══ RAW DATA ══
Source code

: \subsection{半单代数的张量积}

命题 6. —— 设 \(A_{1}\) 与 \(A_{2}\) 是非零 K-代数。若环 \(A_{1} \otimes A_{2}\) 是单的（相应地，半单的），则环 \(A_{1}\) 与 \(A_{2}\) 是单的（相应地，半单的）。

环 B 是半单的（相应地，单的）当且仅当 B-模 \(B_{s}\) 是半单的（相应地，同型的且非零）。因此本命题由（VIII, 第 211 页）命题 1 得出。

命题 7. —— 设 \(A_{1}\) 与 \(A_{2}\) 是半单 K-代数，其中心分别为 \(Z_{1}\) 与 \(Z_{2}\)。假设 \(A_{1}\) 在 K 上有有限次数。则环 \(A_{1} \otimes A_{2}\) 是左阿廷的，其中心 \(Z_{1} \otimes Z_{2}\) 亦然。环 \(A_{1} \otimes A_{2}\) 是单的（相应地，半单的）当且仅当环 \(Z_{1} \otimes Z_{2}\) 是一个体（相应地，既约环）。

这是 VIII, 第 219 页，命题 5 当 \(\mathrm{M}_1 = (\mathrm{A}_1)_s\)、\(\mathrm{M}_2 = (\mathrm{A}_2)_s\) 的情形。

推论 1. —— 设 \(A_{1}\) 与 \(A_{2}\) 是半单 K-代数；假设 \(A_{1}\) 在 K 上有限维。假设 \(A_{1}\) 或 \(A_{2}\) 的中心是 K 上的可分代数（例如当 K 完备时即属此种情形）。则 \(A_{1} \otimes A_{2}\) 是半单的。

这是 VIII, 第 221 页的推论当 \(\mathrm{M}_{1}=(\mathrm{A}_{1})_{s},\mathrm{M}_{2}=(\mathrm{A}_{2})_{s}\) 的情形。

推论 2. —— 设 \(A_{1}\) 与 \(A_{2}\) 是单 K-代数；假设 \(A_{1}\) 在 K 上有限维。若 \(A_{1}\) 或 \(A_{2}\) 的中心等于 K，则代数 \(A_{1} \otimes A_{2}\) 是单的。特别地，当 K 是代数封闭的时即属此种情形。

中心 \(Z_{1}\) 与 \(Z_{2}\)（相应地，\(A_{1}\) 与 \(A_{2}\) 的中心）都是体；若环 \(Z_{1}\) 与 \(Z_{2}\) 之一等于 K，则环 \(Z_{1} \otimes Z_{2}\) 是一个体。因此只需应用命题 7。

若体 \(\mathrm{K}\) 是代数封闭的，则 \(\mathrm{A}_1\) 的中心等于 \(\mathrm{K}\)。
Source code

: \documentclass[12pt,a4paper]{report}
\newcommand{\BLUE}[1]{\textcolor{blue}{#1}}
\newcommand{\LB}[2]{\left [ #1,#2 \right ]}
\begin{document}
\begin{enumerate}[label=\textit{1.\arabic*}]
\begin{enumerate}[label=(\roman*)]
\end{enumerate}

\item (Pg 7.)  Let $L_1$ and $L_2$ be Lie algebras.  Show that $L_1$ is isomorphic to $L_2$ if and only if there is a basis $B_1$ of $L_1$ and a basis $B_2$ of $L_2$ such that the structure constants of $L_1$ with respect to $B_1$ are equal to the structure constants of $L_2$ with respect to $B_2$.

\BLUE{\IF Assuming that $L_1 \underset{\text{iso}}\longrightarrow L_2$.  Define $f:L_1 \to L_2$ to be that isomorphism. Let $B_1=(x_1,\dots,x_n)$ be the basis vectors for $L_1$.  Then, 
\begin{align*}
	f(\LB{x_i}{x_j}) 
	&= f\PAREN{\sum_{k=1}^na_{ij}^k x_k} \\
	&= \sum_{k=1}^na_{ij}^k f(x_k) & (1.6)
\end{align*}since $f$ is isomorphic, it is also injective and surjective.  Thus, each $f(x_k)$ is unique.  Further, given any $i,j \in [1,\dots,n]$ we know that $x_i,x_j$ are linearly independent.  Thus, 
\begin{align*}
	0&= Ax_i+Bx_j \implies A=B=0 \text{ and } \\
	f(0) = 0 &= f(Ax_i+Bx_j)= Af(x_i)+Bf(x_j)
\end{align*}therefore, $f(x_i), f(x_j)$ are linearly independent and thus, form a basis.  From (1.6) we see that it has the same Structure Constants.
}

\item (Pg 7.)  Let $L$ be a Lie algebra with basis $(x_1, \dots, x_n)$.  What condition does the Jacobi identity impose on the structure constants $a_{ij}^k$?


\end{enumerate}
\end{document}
═══
■ **TASK PROMPT**
Among the records, count every line where "是半单的" appears. Reply with the total alone.

■ **PROBLEM SOLUTION**
2